Muy joven, conoció a los clásicos españoles. Se especializó en San Juan de la Cruz, en Góngora, en Quevedo, en Lope. Sus primeros sonetos impresionan por la cerrada perfección con la que están escritos. Exploró la escritura más libre de Enrique Banch, a quien consideró un creador luminoso. Se internó luego en la generación del 27: leyó y admiró a Lorca, Alberti, Salinas, Aleixandre, Neruda y antes de ellos a Machado. Después estudió la poesía italiana, admiró a Ungaretti, a Montale, a Quasímodo y la inglesa. Tradujo del inglés, con su mujer, obras clásicas pero también los poemas de los Beatles. Después se volvió popular, tanguero, decidor, devoto de la poesía de Girondo. Amó el humor de Macedonio y el lirismo de Borges.
Muchos años después, recién muerto Adúriz, otro poeta, Santiago Silvester, acaso sin saberlo, cierra aquel primitivo anticipo de Martínez Cuitiño y escribe en enero de 2012, en el prólogo de las poesías completas del autor desaparecido: “Me animo a decir algo que suena a profecía: la obra de Javier Adúriz ya está convocada por las generaciones de poetas futuros, que ahora mismo están llegando; va a ser tenida en cuenta como las obras que dejan una huella seria, profunda, en la sensibilidad de una época, que ya ha comenzado. Tal vez no esté hablando del futuro, sino, como suele suceder con las profecías, del presente más actual, por lo que la publicación de su obra es una necesidad urgente”. Silvester lo sitúa como una suerte de péndulo, heredero de lo clásico y de las vanguardias.
Adúriz fue un hombre formado en las letras, becado y perfeccionado en universidades europeas. Fue poeta, ensayista y profesor en universidades y colegios, venerado como pocos por sus alumnos. En Internet pueden verse los videos dedicados a él por sus jóvenes estudiantes. .
“No llores.

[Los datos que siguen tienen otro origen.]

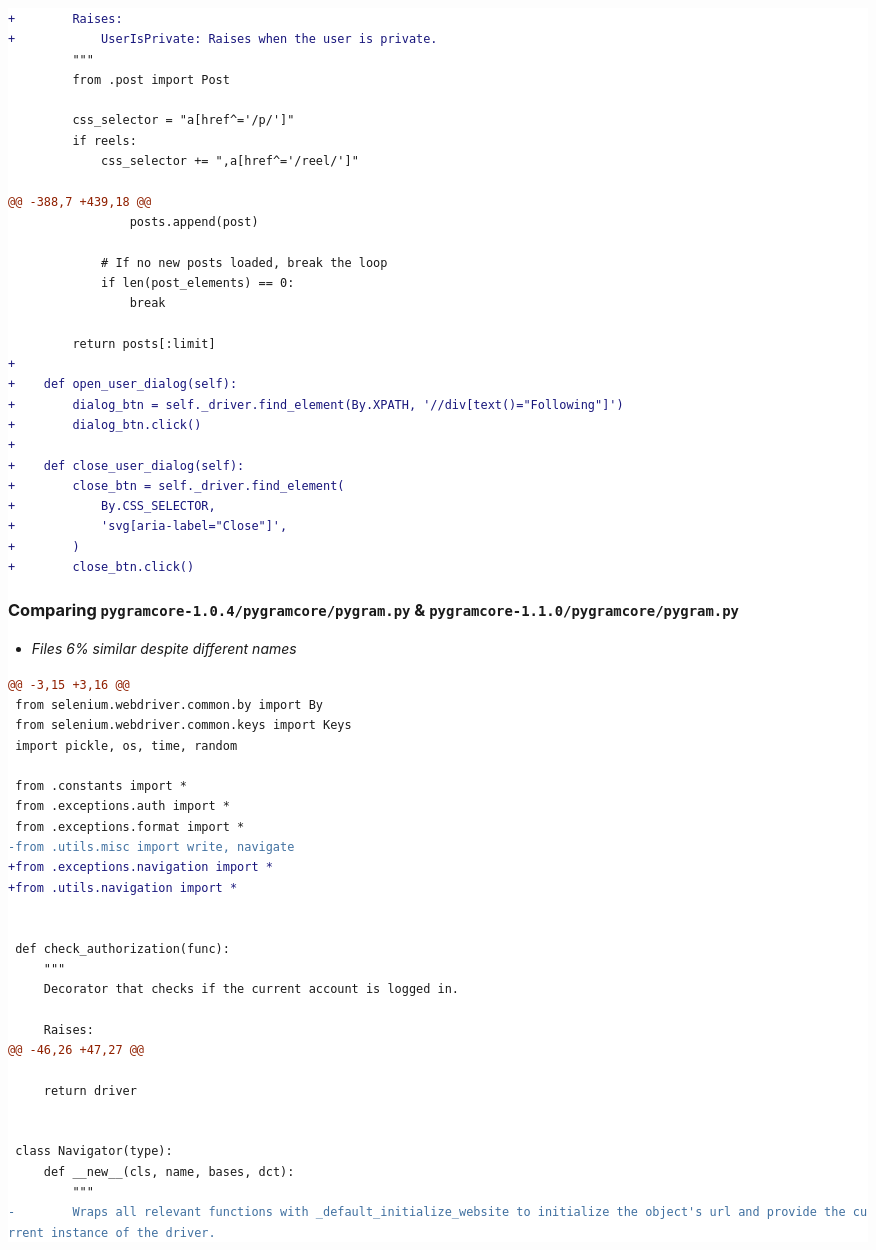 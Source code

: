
 ```diff
+        Raises:
+            UserIsPrivate: Raises when the user is private.
         """
         from .post import Post
 
         css_selector = "a[href^='/p/']"
         if reels:
             css_selector += ",a[href^='/reel/']"
 
@@ -388,7 +439,18 @@
                 posts.append(post)
 
             # If no new posts loaded, break the loop
             if len(post_elements) == 0:
                 break
 
         return posts[:limit]
+
+    def open_user_dialog(self):
+        dialog_btn = self._driver.find_element(By.XPATH, '//div[text()="Following"]')
+        dialog_btn.click()
+
+    def close_user_dialog(self):
+        close_btn = self._driver.find_element(
+            By.CSS_SELECTOR,
+            'svg[aria-label="Close"]',
+        )
+        close_btn.click()
```

### Comparing `pygramcore-1.0.4/pygramcore/pygram.py` & `pygramcore-1.1.0/pygramcore/pygram.py`

 * *Files 6% similar despite different names*

```diff
@@ -3,15 +3,16 @@
 from selenium.webdriver.common.by import By
 from selenium.webdriver.common.keys import Keys
 import pickle, os, time, random
 
 from .constants import *
 from .exceptions.auth import *
 from .exceptions.format import *
-from .utils.misc import write, navigate
+from .exceptions.navigation import *
+from .utils.navigation import *
 
 
 def check_authorization(func):
     """
     Decorator that checks if the current account is logged in.
 
     Raises:
@@ -46,26 +47,27 @@
 
     return driver
 
 
 class Navigator(type):
     def __new__(cls, name, bases, dct):
         """
-        Wraps all relevant functions with _default_initialize_website to initialize the object's url and provide the current instance of the driver.
```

Nadie oye- Del cielo de la isla/ no queda casi nada- La mañana está cerca/ No llores, no te quiebres, -si cada uno es siervo/ de lo que quiso ser- La noche ya termina/ No te arrepientas, digo- vas a cruzar el río/ como se cruza un sueño- Celebrarás tan pronto…” escribió en el medio del camino de su vida.
Mas tarde diría en su reflexiva y lúcida prosa: “Créase o no, viajé durante años a dar clases en la Universidad de Morón disfrazado de profesor de Historia Medieval. Cada sábado veía los edificios de mi ciudad achaparrarse. Y no bien me abandonaba el traqueteo de las ruedas y las vías, me perdía en el espectáculo de los vendedores ambulantes. Era un día ciertamente mágico y de brusca belleza. Casi como ingresar a un territorio ignorado, donde caras turbias y duras componían otra ansiedad posible, mucho más americana que mi estilo inmigrante”.
Uno de sus últimos poemas trae estos dos versos: “Tal vez me vaya hacia mi cuerpo/ hacia lo que menos conocí en mi vida”.
Casado con Ana Bravo, padre de cuatro hijos, con quienes “dialoga” en muchos y conmovedores poemas, Adúriz fue poeta hasta el final. Internado en la clínica de los docentes, en la porteña calle Lavalle, ya con el cáncer invadiéndolo, le tomó la mano a un amigo que lo visitaba y le dijo sonriente. “Vamos hermano, vamos a soltar juntos este rezo literario…” Un rayo de sol entraba por la ventana y Adúriz empezó con la estrofa de Martín Fierro: “Vengan santos milagrosos, vengan todos en mi ayuda…”. Y así se despidió, no se sabe bien si recitando o rezando.